Names previously floated to round out Acosta’s team include Patrick Pizzella (deputy secretary), Alexander Passantino (WHD), Scott Mugno (Occupational Safety and Health Administration), Molly Conway (Office of Federal Contractor Compliance Programs) and Geale (moving from acting to permanent solicitor).
Other areas, such as determining an appropriate balance between enforcement and compliance assistance, could take longer for clarity under the secretary.
But outside the big-ticket fiduciary and overtime regulations, there are other priorities subject to review under the president’s call to ease burdens on businesses to enable hiring.

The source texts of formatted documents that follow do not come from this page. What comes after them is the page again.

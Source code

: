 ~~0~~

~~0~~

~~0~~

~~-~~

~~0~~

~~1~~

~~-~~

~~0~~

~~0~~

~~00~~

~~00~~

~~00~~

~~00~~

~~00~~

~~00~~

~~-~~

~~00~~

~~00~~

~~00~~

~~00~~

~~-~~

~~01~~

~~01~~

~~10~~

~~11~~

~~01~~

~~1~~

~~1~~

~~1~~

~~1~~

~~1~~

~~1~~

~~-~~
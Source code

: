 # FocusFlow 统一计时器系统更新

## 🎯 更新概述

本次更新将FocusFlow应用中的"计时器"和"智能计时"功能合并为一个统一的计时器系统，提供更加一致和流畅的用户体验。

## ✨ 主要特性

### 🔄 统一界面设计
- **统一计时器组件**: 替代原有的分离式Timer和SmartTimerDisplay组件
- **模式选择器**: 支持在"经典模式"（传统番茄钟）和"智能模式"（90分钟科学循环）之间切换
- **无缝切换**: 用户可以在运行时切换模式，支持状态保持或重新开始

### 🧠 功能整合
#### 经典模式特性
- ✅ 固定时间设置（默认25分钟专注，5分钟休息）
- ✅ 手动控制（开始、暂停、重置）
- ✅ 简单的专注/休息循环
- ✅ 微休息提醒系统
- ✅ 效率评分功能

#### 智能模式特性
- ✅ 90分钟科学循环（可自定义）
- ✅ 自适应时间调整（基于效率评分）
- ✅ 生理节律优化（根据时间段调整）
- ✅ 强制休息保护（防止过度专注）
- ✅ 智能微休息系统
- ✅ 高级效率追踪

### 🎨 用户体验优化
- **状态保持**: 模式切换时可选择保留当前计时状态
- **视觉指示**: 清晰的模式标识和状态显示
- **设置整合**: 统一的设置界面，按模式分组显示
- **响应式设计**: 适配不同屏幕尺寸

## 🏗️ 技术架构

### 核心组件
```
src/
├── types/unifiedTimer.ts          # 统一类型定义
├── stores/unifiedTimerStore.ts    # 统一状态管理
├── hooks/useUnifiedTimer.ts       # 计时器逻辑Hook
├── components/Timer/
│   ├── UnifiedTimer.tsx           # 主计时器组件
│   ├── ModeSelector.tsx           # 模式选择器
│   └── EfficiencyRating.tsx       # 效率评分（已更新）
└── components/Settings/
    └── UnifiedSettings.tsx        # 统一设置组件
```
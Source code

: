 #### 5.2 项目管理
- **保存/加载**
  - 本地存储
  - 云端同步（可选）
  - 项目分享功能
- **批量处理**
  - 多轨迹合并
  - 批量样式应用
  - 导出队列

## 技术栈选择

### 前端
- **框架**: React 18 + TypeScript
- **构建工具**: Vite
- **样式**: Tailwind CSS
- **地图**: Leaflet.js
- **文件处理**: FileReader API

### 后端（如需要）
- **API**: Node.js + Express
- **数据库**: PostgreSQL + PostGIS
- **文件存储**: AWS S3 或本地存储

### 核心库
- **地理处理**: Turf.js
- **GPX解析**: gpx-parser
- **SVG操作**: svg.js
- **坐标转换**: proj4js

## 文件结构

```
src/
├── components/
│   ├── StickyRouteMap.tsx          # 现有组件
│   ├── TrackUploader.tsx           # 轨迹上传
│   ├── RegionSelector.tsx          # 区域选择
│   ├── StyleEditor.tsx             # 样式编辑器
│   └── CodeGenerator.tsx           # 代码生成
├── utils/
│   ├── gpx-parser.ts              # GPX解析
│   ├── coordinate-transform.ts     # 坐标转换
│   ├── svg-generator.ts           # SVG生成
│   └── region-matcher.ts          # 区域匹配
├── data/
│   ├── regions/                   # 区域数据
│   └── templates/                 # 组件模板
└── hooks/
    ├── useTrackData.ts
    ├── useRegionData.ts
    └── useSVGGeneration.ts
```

A review of the overtime regulation may lead to a new rulemaking, which requires a complicated and time-consuming process. The business community will also ask for the instant reversal of subregulatory actions under Obama’s labor secretary, Thomas Perez.
“Do they jump into” overtime, “or do they try to knock off some of this low-hanging fruit and go after internal guidance documents, enforcement memos, administrator’s interpretations, reinstate the opinion letter process and get some quick victories there?” James Plunkett, senior government relations counsel at Ogletree Deakins in Washington, told Bloomberg BNA. “If it were me, I think I’d try to look at making some of those quick immediate changes before diving into bigger-picture things.”
The WHD’s interpretation documents clarifying an expansive definition of joint employer and independent contractor under the Fair Labor Standards Act will be a target for removal.
Acosta, through his time running the DOJ’s Civil Rights Division, brings a reputation for having an open-door policy to labor and employer interest groups. The early days of his term will likely include meetings with many stakeholders in the advocacy and think tank arenas, as well as with members of Congress from both parties.
Vicki Shabo, vice president at the National Partnership for Women and Families, told Bloomberg BNA she’ll seek a meeting with Acosta, possibly with a coalition of worker advocacy groups. She would want to impress upon Acosta grave concerns about actions from the White House that could limit worker protections.
“If the administration is successful in the drastic cut to DOL’s budget that it’s proposed, I would be very worried about implementation, enforcement, investigations, really across the board with respect to wages, working conditions, workplace fairness,” Shabo said.
Rep. Mark Takano (D-Calif.), the top Democrat on the House subcommittee that oversees DOL worker protections, told Bloomberg BNA he plans to ask Acosta to undo the damage that’s already been done in Trump’s first 100 days in office.
“What do I hope to pursue with” Acosta? “I have a beef already with the first 100 days,” Takano said. “Mr. Secretary, do you have any ability to go to this president and get him to reconsider the things he’s already done?”
Trump has already signed legislation, via the Congressional Review Act, to kill the Fair Pay and Safe Workplaces rule, which would’ve required companies to report past labor violations when bidding on federal contracts. He also blocked an OSHA workplace injury reporting regulation.
Another open question is exactly how Secretary Acosta will look to define his strategic vision.
Acosta may have a role in selling the White House’s infrastructure, immigration and trade plans—Trump initiatives that intersect with the DOL’s portfolio.
“President Trump is clearly working to be the blue-collar president, and he is going to push for treating all workers fairly and creating jobs,” Vincent Vernuccio, director of labor policy at the Mackinac Center and a former DOL transition official, told Bloomberg BNA. “So we’ll see what form that takes in a Trump-Acosta Department of Labor.”